## Dataset entries
· · · · ·

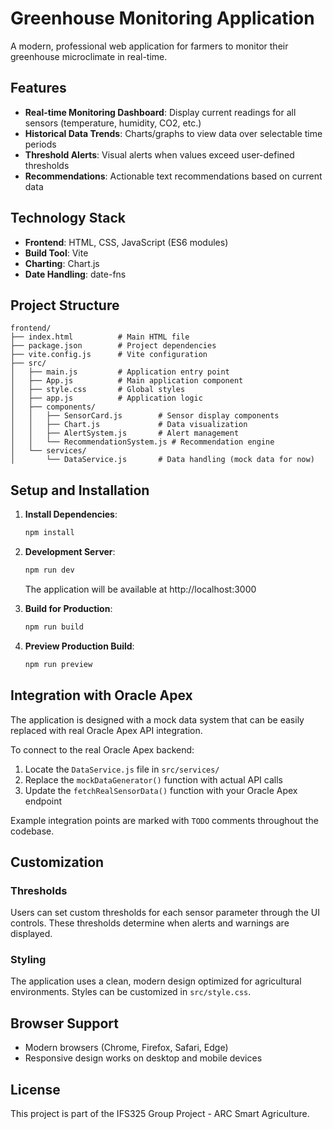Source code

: # Greenhouse Monitoring Application

A modern, professional web application for farmers to monitor their greenhouse microclimate in real-time.

## Features

- **Real-time Monitoring Dashboard**: Display current readings for all sensors (temperature, humidity, CO2, etc.)
- **Historical Data Trends**: Charts/graphs to view data over selectable time periods
- **Threshold Alerts**: Visual alerts when values exceed user-defined thresholds
- **Recommendations**: Actionable text recommendations based on current data

## Technology Stack

- **Frontend**: HTML, CSS, JavaScript (ES6 modules)
- **Build Tool**: Vite
- **Charting**: Chart.js
- **Date Handling**: date-fns

## Project Structure

```
frontend/
├── index.html          # Main HTML file
├── package.json        # Project dependencies
├── vite.config.js      # Vite configuration
├── src/
│   ├── main.js         # Application entry point
│   ├── App.js          # Main application component
│   ├── style.css       # Global styles
│   ├── app.js          # Application logic
│   ├── components/
│   │   ├── SensorCard.js        # Sensor display components
│   │   ├── Chart.js             # Data visualization
│   │   ├── AlertSystem.js       # Alert management
│   │   └── RecommendationSystem.js # Recommendation engine
│   └── services/
│       └── DataService.js       # Data handling (mock data for now)
```

## Setup and Installation

1. **Install Dependencies**:
   ```bash
   npm install
   ```

2. **Development Server**:
   ```bash
   npm run dev
   ```
   The application will be available at http://localhost:3000

3. **Build for Production**:
   ```bash
   npm run build
   ```

4. **Preview Production Build**:
   ```bash
   npm run preview
   ```

## Integration with Oracle Apex

The application is designed with a mock data system that can be easily replaced with real Oracle Apex API integration. 

To connect to the real Oracle Apex backend:

1. Locate the `DataService.js` file in `src/services/`
2. Replace the `mockDataGenerator()` function with actual API calls
3. Update the `fetchRealSensorData()` function with your Oracle Apex endpoint

Example integration points are marked with `TODO` comments throughout the codebase.

## Customization

### Thresholds
Users can set custom thresholds for each sensor parameter through the UI controls. These thresholds determine when alerts and warnings are displayed.

### Styling
The application uses a clean, modern design optimized for agricultural environments. Styles can be customized in `src/style.css`.

## Browser Support
- Modern browsers (Chrome, Firefox, Safari, Edge)
- Responsive design works on desktop and mobile devices

## License
This project is part of the IFS325 Group Project - ARC Smart Agriculture.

· · · · ·

## WORK REQUEST
Each line with the word "Project" in the records above belongs in the result; copy all of them.

## TASK ANSWER
## Project Structure
├── package.json        # Project dependencies
This project is part of the IFS325 Group Project - ARC Smart Agriculture.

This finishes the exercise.